Osteogenesis imperfecta (OI) comprises a genetically heterogeneous group of skeletal fragility diseases. Here, we report on five independent families with a progressively deforming type of OI, in whom we identified four homozygous truncation or frameshift mutations in MESD. Affected individuals had recurrent fractures and at least one had oligodontia. MESD encodes an endoplasmic reticulum (ER) chaperone protein for the canonical Wingless-related integration site (Wnt) signaling receptors LRP5 and LRP6. Because complete absence of MESD causes embryonic lethality in mice, we hypothesized that the OI-associated mutations are hypomorphic alleles since these mutations occur downstream of the chaperone activity domain but upstream of ER-retention domain. This would be consistent with the clinical phenotypes of skeletal fragility and oligodontia in persons deficient for LRP5 and LRP6, respectively. When we expressed wild-type (WT) and mutant MESD in HEK293T cells, we detected WT MESD in cell lysate but not in conditioned medium, whereas the converse was true for mutant MESD. We observed that both WT and mutant MESD retained the ability to chaperone LRP5. Thus, OI-associated MESD mutations produce hypomorphic alleles whose failure to remain within the ER significantly reduces but does not completely eliminate LRP5 and LRP6 trafficking.
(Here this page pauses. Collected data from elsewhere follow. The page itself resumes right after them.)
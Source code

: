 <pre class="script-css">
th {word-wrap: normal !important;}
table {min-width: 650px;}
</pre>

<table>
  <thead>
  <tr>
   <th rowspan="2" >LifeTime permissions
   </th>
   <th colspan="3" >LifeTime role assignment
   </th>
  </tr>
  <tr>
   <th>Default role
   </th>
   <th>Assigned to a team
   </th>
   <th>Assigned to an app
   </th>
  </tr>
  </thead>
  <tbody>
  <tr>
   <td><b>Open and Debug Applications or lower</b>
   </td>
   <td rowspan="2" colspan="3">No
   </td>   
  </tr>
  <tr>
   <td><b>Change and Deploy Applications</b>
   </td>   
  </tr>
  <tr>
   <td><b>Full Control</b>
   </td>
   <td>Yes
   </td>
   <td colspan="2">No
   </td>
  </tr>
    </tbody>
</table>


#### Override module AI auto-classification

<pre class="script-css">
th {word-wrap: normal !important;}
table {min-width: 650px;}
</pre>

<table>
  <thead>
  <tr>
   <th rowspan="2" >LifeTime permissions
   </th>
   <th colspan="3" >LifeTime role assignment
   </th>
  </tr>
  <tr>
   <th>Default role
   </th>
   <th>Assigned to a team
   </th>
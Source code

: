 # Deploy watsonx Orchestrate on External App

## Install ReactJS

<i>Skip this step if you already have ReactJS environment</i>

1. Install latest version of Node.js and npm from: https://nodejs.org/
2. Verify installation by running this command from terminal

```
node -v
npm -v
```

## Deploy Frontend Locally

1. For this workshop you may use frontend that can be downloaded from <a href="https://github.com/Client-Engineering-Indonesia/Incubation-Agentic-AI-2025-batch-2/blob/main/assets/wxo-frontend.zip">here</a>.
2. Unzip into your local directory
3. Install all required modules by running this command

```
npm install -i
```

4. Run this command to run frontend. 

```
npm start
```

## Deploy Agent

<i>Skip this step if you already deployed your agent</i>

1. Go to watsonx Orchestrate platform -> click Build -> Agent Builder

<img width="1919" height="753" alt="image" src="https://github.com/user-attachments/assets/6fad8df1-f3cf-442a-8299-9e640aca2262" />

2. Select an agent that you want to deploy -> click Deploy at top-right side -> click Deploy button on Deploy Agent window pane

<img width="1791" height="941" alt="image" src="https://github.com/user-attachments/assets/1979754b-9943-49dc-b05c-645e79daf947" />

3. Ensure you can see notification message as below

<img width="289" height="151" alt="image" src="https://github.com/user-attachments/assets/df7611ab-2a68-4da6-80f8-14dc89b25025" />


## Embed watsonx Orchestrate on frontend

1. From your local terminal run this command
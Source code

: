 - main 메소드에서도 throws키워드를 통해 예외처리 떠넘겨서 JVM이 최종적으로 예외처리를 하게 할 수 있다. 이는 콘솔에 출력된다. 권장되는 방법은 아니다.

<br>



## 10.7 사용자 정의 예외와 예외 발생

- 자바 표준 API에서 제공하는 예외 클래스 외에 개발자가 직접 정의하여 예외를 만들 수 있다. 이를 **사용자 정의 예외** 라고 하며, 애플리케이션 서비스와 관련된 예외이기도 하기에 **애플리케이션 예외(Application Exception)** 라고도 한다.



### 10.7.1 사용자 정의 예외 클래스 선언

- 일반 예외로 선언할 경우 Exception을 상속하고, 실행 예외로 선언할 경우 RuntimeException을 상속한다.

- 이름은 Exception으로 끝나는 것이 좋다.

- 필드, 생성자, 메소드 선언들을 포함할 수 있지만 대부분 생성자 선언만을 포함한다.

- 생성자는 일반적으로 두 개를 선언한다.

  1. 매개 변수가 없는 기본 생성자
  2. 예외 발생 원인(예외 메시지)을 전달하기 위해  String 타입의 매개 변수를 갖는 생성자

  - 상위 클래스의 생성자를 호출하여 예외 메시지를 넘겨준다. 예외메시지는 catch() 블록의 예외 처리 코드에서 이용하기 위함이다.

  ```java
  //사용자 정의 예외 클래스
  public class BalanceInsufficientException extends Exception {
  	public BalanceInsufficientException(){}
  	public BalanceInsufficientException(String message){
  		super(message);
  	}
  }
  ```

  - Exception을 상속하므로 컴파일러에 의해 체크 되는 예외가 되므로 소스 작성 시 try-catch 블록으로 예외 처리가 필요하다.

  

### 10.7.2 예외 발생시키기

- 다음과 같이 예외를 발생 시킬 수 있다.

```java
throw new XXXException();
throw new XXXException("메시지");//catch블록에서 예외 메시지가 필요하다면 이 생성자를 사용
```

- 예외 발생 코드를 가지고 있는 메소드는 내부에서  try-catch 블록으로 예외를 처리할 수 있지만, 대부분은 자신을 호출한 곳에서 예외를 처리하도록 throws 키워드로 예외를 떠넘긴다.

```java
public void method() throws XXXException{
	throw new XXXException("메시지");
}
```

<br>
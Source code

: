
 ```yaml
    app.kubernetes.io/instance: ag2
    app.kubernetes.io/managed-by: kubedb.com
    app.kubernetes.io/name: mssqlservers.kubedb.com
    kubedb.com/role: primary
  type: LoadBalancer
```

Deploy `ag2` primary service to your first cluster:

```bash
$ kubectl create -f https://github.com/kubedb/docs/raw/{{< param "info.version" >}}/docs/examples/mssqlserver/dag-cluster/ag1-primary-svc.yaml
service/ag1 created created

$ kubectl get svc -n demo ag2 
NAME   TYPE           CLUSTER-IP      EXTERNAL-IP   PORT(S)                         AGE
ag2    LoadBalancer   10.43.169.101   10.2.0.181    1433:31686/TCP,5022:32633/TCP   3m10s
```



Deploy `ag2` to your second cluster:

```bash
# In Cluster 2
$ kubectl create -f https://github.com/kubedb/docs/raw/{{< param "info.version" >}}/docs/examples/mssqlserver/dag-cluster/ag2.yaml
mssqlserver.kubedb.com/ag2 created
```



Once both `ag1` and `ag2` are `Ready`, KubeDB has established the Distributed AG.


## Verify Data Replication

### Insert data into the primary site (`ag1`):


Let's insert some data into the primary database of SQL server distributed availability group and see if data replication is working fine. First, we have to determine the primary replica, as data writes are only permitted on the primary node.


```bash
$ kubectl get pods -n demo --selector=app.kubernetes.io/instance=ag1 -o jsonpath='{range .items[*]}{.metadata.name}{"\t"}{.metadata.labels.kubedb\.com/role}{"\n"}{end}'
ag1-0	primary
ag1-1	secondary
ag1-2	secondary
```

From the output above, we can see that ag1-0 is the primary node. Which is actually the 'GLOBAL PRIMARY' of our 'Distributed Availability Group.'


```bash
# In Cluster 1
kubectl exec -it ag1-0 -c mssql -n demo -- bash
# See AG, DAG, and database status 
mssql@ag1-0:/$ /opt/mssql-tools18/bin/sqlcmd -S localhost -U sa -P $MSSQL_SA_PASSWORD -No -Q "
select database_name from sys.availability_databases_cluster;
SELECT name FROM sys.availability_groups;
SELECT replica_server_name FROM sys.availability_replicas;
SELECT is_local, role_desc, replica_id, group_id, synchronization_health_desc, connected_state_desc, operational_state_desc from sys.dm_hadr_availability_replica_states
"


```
Since these individuals have no eye abnormalities (which occur in individuals completely lacking LRP5) and have neither limb nor brain patterning defects (both of which occur in mice completely lacking LRP6), we infer that bone mass accrual and dental patterning are more sensitive to reduced canonical Wnt signaling than are other developmental processes. Biologic agents that can increase LRP5 and LRP6-mediated Wnt signaling could benefit individuals with MESD-associated OI.

Keywords

MESD; WNT signaling; osteogenesis imperfecta.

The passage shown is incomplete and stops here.